Cuando a mediados de junio regresé a Sálvora, lo hice con la esperanza de reencontrarme con aquel diamante ya pulido, tocado por la mano del hombre para garantizar su protección, pero también para facilitar su disfrute por parte de los vecinos. Volví desencantada y no fui la única. Que un portalón de hierro cortara el paso de los visitantes varios metros antes de llegar al faro y que se impidiese caminar con libertad por otro punto que no fueran las dos pequeñas playas situadas a la entrada de la isla fueron las primeras decepciones, pero no las únicas.

Con tristeza comprobé que, a grandes rasgos, Sálvora sigue estando como la encontré hace diez años. En el viejo poblado se ha cortado la maleza y se han retirado los enseres y piezas domésticas que quedaban en las casas, pero el estado ruinoso de estas sigue siendo evidente. Hasta el antiguo tractor, tantas veces fotografiado, continúa resguardado a medias en una de estas construcciones, oxidándose cada día más.

Tampoco en el gran pazo que da la bienvenida a los turistas se ha hecho gran cosa. Sigue cerrado a cal y canto, pese a conservar restos de la antigua fábrica salazonera que bien podían estar musealizados y a disposición del público. También aquí, la vieja calesa que puede verse a través de una cristalera es testigo inmóvil de los efectos del paso del tiempo. Como lo son, sin que al parecer nadie haga nada para evitarlo, la fuente de Santa Catalina, que pide a gritos una actuación, o el gran lavadero situado a la entrada del pueblo, que debería saludar a los visitantes con agua transparente y cristalina, pero lo hace con un líquido verdoso.
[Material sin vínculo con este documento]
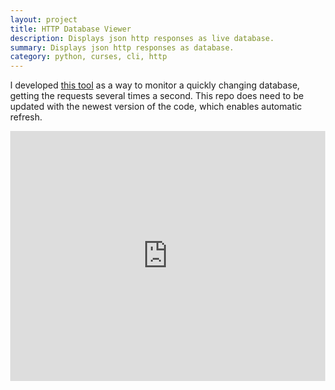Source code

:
```yaml
---
layout: project
title: HTTP Database Viewer
description: Displays json http responses as live database.
summary: Displays json http responses as database.
category: python, curses, cli, http
---
```



I developed <a href="https://github.com/claymaks/http-database-viewer" target="_blank">this tool</a>
as a way to monitor a quickly changing database, getting the requests several 
times a second.  This repo does need to be updated with the newest version of the code,
which enables automatic refresh.
<style>
html, body {
    height:100%;
    width:100%;
    margin:0;
}
.h_iframe iframe {
    width:100%;
    height:100%;
}
.h_iframe {
    height: 400px;
    width:100%;
}
</style>
<div class="h_iframe">
    <iframe src="https://drive.google.com/file/d/1e46W6jmiA7dAgahcAMIeGglRR840ACxn/preview" frameborder="0" allowfullscreen></iframe>
</div>
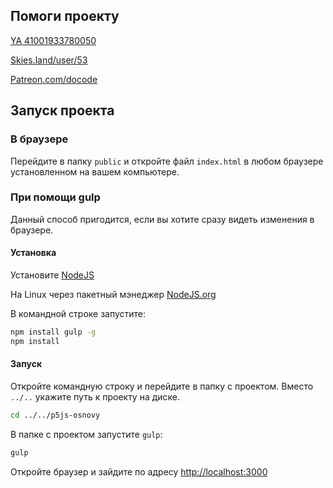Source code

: 
## Помоги проекту
[YA 41001933780050](https://money.yandex.ru/to/41001933780050)

[Skies.land/user/53](https://skies.land/user/53)

[Patreon.com/docode](https://www.patreon.com/docode)



## Запуск проекта
### В браузере
Перейдите в папку `public` и откройте файл `index.html` в любом браузере установленном на вашем компьютере.

### При помощи gulp
Данный способ пригодится, если вы хотите сразу видеть изменения в браузере.

#### Установка
Установите [NodeJS](https://nodejs.org/en/)

На Linux через пакетный мэнеджер [NodeJS.org](https://nodejs.org/en/download/package-manager/)

В командной строке запустите:
```bash
npm install gulp -g
npm install
```
#### Запуск
Откройте командную строку и перейдите в папку с проектом.
Вместо `../..` укажите путь к проекту на диске.
```bash
cd ../../p5js-osnovy
```
В папке с проектом запустите  `gulp`:
```bash
gulp
```
Откройте браузер и зайдите по адресу [http://localhost:3000](http://localhost:/3000)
Yo no pido que haya barra libre y se permita que cientos de personas pisoteen a sus anchas la isla, pero si las restricciones tienen como fin la conservación y protección del paraje, ¿por qué no se actúa de una vez por todas sobre esos elementos patrimoniales? Difícil veo también que se pueda ampliar el cupo de visitantes, fijado en 125 personas al día, sobre todo cuando se carece de servicios mínimos como unos baños. En toda la isla solo hay dos, los mismos que hace una década.